Early strut protrusion and late neointima thickness in the Absorb bioresorbable scaffold: a serial wall shear stress analysis up to five years

Erhan Tenekecioglu1, MD; Ryo Torii2, PhD; Yuki Katagiri3, MD; Taku Asano3, MD; Rodrigo Modolo3, MD; Yosuke Miyazaki1, MD, PhD; Ply Chichareon3, MD; Eric K.W. Poon4, PhD; Frank J.H. Gijsen5, PhD; Vikas Thondapu4,6, MD; David van Klaveren7, PhD; Hans Jonker8; Andrew Ooi3, BSc, PhD; Peter Barlis8, PhD, MD; Carlos Collet3, MD; Yoshinobu Onuma1, MD, PhD; Christos V. Bourantas9,10, MD, PhD; Patrick W. Serruys1,11, MD, PhD


Aims: The aim of the study was to evaluate the effect of strut protrusion (SP) on wall shear stress (WSS) and neointimal growth (NG) one and five years after implantation of an Absorb bioresorbable vascular scaffold.

Methods and results: Eight patients were selected from a first-in-man study. Following three-dimensional (3D) reconstruction of coronaries, WSS was quantified using Newtonian steady-flow simulation in each cross-section at 5° subunits (sectors) of the circumferential luminal surface. At one year, neointimal thickness (NT) was measured by optical coherence tomography (OCT) and correlated to WSS and SP post procedure. Median SP was 112.9 (90.8, 133.1) µm post implantation. Post procedure, a logarithmic inverse relationship between SP and post-implantation WSS (r=–0.425, p<0.001; correlation coefficients in a range from –0.143 to –0.553) was observed, whereas a correlation between baseline logarithm-transformed WSS (log-WSS) and NT (r=–0.451, p<0.001; correlation coefficients ranged from –0.140 to –0.662) was documented at one year. Mixed-effects analysis between baseline log-WSS and NT at follow-up yielded a slope of 30 µm/ln Pascal (Pa) and a y-intercept of 98 µm. As a result of NG, median flow area decreased from 6.91 (6.53, 7.48) mm2 post implantation to 5.65 (5.47, 6.02) mm2 at one-year follow-up (p=0.01) and to 5.75±1.37 mm2 at five-year follow-up (p=0.024). However, the vessel surface exposed to low WSS (<1 Pa) decreased significantly post procedure (42%) to one year (35.9%) and five years (15.2%) (p-overall <0.0001).
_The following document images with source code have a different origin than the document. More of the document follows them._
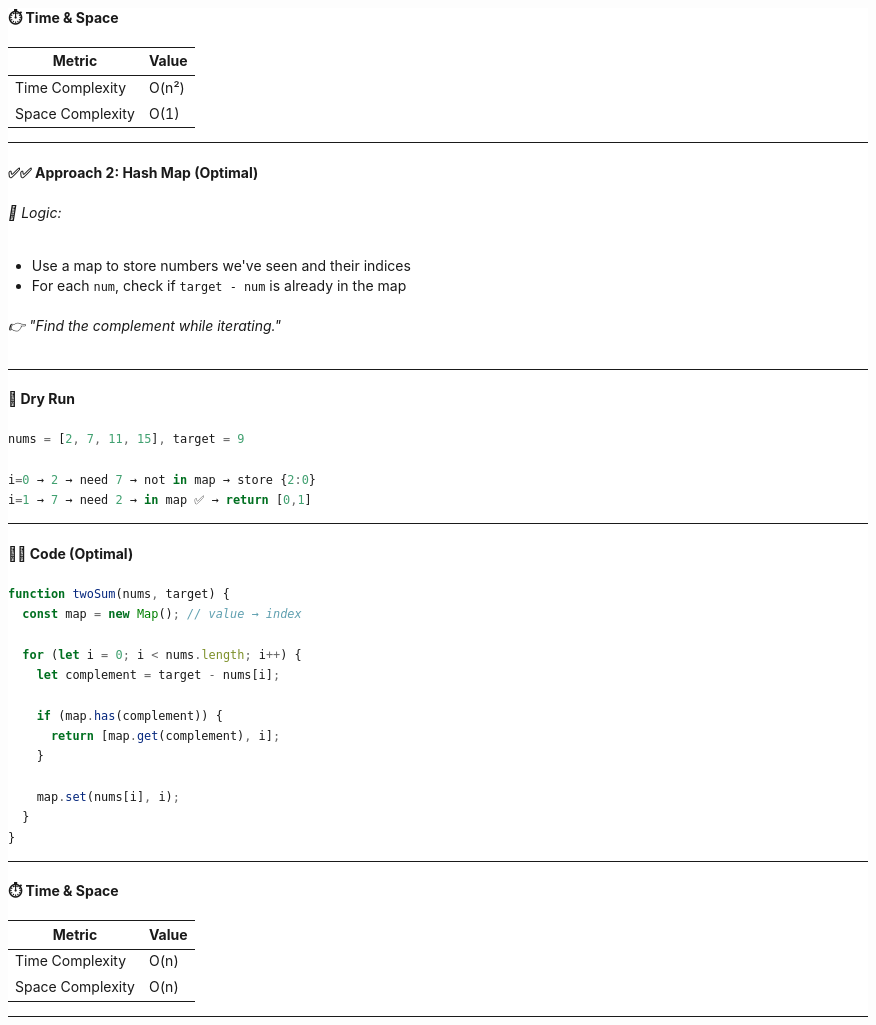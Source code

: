 #### ⏱️ Time & Space

| Metric           | Value |
| ---------------- | ----- |
| Time Complexity  | O(n²) |
| Space Complexity | O(1)  |

---

#### ✅✅ **Approach 2: Hash Map (Optimal)**

###### 🔹 Logic:

- Use a map to store numbers we've seen and their indices
- For each `num`, check if `target - num` is already in the map

###### 👉 "Find the complement while iterating."

---

#### 🔄 Dry Run

```js
nums = [2, 7, 11, 15], target = 9

i=0 → 2 → need 7 → not in map → store {2:0}
i=1 → 7 → need 2 → in map ✅ → return [0,1]
```

---

#### 🧑‍💻 Code (Optimal)

```javascript
function twoSum(nums, target) {
  const map = new Map(); // value → index

  for (let i = 0; i < nums.length; i++) {
    let complement = target - nums[i];

    if (map.has(complement)) {
      return [map.get(complement), i];
    }

    map.set(nums[i], i);
  }
}
```

---

#### ⏱️ Time & Space

| Metric           | Value |
| ---------------- | ----- |
| Time Complexity  | O(n)  |
| Space Complexity | O(n)  |

---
Conclusions: SP disturbs laminar flow, creates regions of low WSS (<1.0 Pa) that are associated with NG and lumen area reduction. Low WSS post implantation reduced significantly at long-term follow-up. Thin struts with effective embedment would substantially reduce NG and accelerate homogenisation of WSS towards physiological values.


Bioresorbable scaffolds (BRS) have ushered interventional cardiology into a new era of percutaneous treatment of coronary artery disease. BRS restores vasomotricity and vessel wall (VW) cyclic strain that are vital for VW metabolism1. Local haemodynamics (LH), quantified as wall shear stress (WSS), have fundamental interaction with the VW2. Scaffold coverage, strut thickness, protrusion and embedment have an influence on local WSS distribution3,4. Following scaffold implantation, disruption of laminar flow triggers a cascade of reactions that may result in acute/subacute thrombosis, chronic exuberant neointimal tissue (NTi) and neoatherosclerosis5.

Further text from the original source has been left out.